(Data for processing)
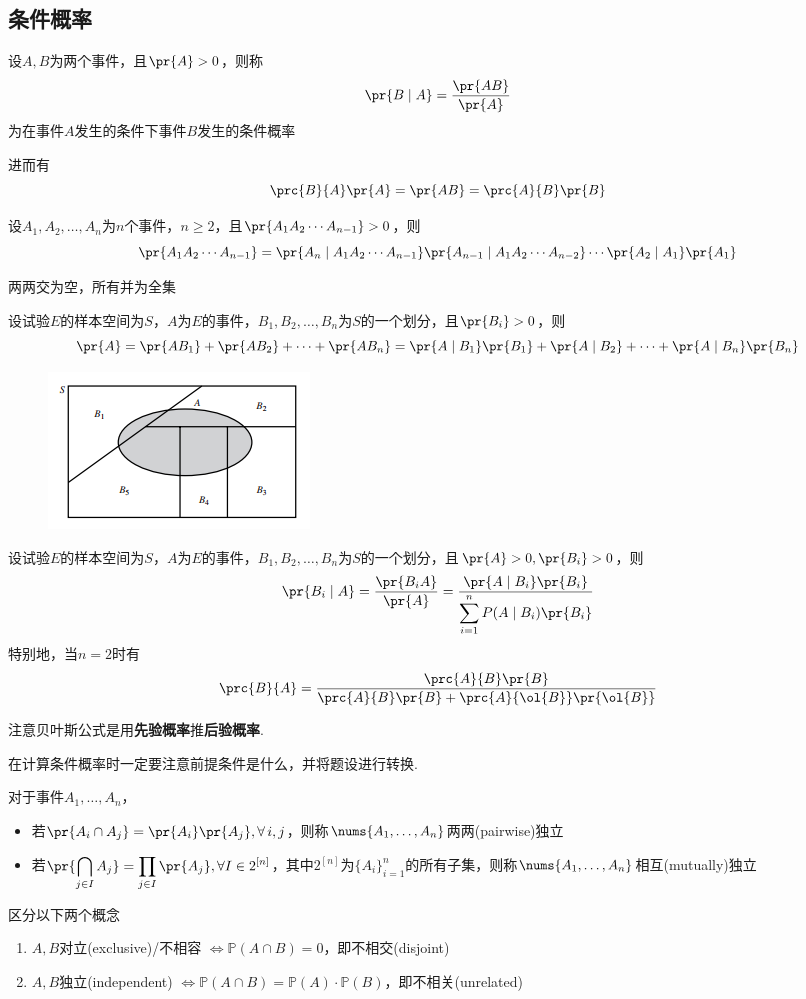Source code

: \subsection{条件概率}
\begin{definition}[条件概率]
设$A,B$为两个事件，且$\pr{A}>0$，则称
\[\pr{B\mid A}=\dfrac{\pr{AB}}{\pr{A}}\]
为在事件$A$发生的条件下事件$B$发生的条件概率
\end{definition}
进而有
\[\prc{B}{A}\pr{A}=\pr{AB}=\prc{A}{B}\pr{B}\]
\begin{theorem}[乘法公式]
设$A_1,A_2,\ldots,A_n$为$n$个事件，$n\geq 2$，且$\pr{A_1A_2\cdots A_{n-1}}>0$，则
\[\pr{A_1A_2\cdots A_{n-1}}=\pr{A_n\mid A_1A_2\cdots A_{n-1}}\pr{A_{n-1}\mid A_1A_2\cdots A_{n-2}}\cdots\pr{A_2\mid A_1}\pr{A_1}\]
\end{theorem}
\begin{definition}[划分]
两两交为空，所有并为全集
\end{definition}
\begin{theorem}[全概率公式]
设试验$E$的样本空间为$S$，$A$为$E$的事件，$B_1,B_2,\ldots,B_n$为$S$的一个划分，且$\pr{B_i}>0$，则
\[\pr{A}=\pr{AB_1}+\pr{AB_2}+\cdots+\pr{AB_n}=\pr{A\mid B_1}\pr{B_1}+\pr{A\mid B_2}+\cdots+\pr{A\mid B_n}\pr{B_n}\]
\end{theorem}
\begin{figure}[H]
\centering
\includegraphics[width=0.35\linewidth]{fig/total_probability.PNG}
\end{figure}
\begin{theorem}
设试验$E$的样本空间为$S$，$A$为$E$的事件，$B_1,B_2,\ldots,B_n$为$S$的一个划分，且$\pr{A}>0,\pr{B_i}>0$，则
\[\pr{B_i\mid A}=\frac{\pr{B_iA}}{\pr{A}}=\frac{\pr{A\mid B_i}\pr{B_i}}{\displaystyle\sum_{i=1}^nP(A\mid B_i)\pr{B_i}}\]
特别地，当$n=2$时有
\[\prc{B}{A}=\dfrac{\prc{A}{B}\pr{B}}{\prc{A}{B}\pr{B}+\prc{A}{\ol{B}}\pr{\ol{B}}}\]
\end{theorem}
\par 注意贝叶斯公式是用\textbf{先验概率}推\textbf{后验概率}.
\par 在计算条件概率时一定要注意前提条件是什么，并将题设进行转换.
\begin{definition}[独立性]
\rm 对于事件$A_1,\ldots,A_n$，
\begin{itemize}
	\item 若$\pr{A_i\cap A_j}=\pr{A_i}\pr{A_j},\forall\,i,j$，则称$\nums{A_1,\ldots,A_n}$两两(pairwise)独立
	\item 若$\displaystyle\pr{\bigcap_{j\in I}A_j}=\prod_{j\in I}\pr{A_j},\forall I\in 2^{[n]}$，其中$2^{[n]}$为$\{A_i\}_{i=1}^n$的所有子集，则称$\nums{A_1,\ldots,A_n}$相互(mutually)独立
\end{itemize}
\end{definition}
\par 区分以下两个概念
\begin{enumerate}
	\item $A,B$对立(exclusive)/不相容 $\Leftrightarrow \mathbb{P}(A\cap B)=0$，即不相交(disjoint)
	\item $A,B$独立(independent) $\Leftrightarrow \mathbb{P}(A\cap B)=\mathbb{P}(A)\cdot\mathbb{P}(B)$，即不相关(unrelated)
\end{enumerate}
(End Data for processing)
▶ Try it
What belongs in the answer is each line above, reproduced exactly, and no picture.

▶ Result below
Source code

: \subsection{条件概率}
\begin{definition}[条件概率]
设$A,B$为两个事件，且$\pr{A}>0$，则称
\[\pr{B\mid A}=\dfrac{\pr{AB}}{\pr{A}}\]
为在事件$A$发生的条件下事件$B$发生的条件概率
\end{definition}
进而有
\[\prc{B}{A}\pr{A}=\pr{AB}=\prc{A}{B}\pr{B}\]
\begin{theorem}[乘法公式]
设$A_1,A_2,\ldots,A_n$为$n$个事件，$n\geq 2$，且$\pr{A_1A_2\cdots A_{n-1}}>0$，则
\[\pr{A_1A_2\cdots A_{n-1}}=\pr{A_n\mid A_1A_2\cdots A_{n-1}}\pr{A_{n-1}\mid A_1A_2\cdots A_{n-2}}\cdots\pr{A_2\mid A_1}\pr{A_1}\]
\end{theorem}
\begin{definition}[划分]
两两交为空，所有并为全集
\end{definition}
\begin{theorem}[全概率公式]
设试验$E$的样本空间为$S$，$A$为$E$的事件，$B_1,B_2,\ldots,B_n$为$S$的一个划分，且$\pr{B_i}>0$，则
\[\pr{A}=\pr{AB_1}+\pr{AB_2}+\cdots+\pr{AB_n}=\pr{A\mid B_1}\pr{B_1}+\pr{A\mid B_2}+\cdots+\pr{A\mid B_n}\pr{B_n}\]
\end{theorem}
\begin{figure}[H]
\centering
\includegraphics[width=0.35\linewidth]{fig/total_probability.PNG}
\end{figure}
\begin{theorem}
设试验$E$的样本空间为$S$，$A$为$E$的事件，$B_1,B_2,\ldots,B_n$为$S$的一个划分，且$\pr{A}>0,\pr{B_i}>0$，则
\[\pr{B_i\mid A}=\frac{\pr{B_iA}}{\pr{A}}=\frac{\pr{A\mid B_i}\pr{B_i}}{\displaystyle\sum_{i=1}^nP(A\mid B_i)\pr{B_i}}\]
特别地，当$n=2$时有
\[\prc{B}{A}=\dfrac{\prc{A}{B}\pr{B}}{\prc{A}{B}\pr{B}+\prc{A}{\ol{B}}\pr{\ol{B}}}\]
\end{theorem}
\par 注意贝叶斯公式是用\textbf{先验概率}推\textbf{后验概率}.
\par 在计算条件概率时一定要注意前提条件是什么，并将题设进行转换.
\begin{definition}[独立性]
\rm 对于事件$A_1,\ldots,A_n$，
\begin{itemize}
	\item 若$\pr{A_i\cap A_j}=\pr{A_i}\pr{A_j},\forall\,i,j$，则称$\nums{A_1,\ldots,A_n}$两两(pairwise)独立
	\item 若$\displaystyle\pr{\bigcap_{j\in I}A_j}=\prod_{j\in I}\pr{A_j},\forall I\in 2^{[n]}$，其中$2^{[n]}$为$\{A_i\}_{i=1}^n$的所有子集，则称$\nums{A_1,\ldots,A_n}$相互(mutually)独立
\end{itemize}
\end{definition}
\par 区分以下两个概念
\begin{enumerate}
	\item $A,B$对立(exclusive)/不相容 $\Leftrightarrow \mathbb{P}(A\cap B)=0$，即不相交(disjoint)
	\item $A,B$独立(independent) $\Leftrightarrow \mathbb{P}(A\cap B)=\mathbb{P}(A)\cdot\mathbb{P}(B)$，即不相关(unrelated)
\end{enumerate}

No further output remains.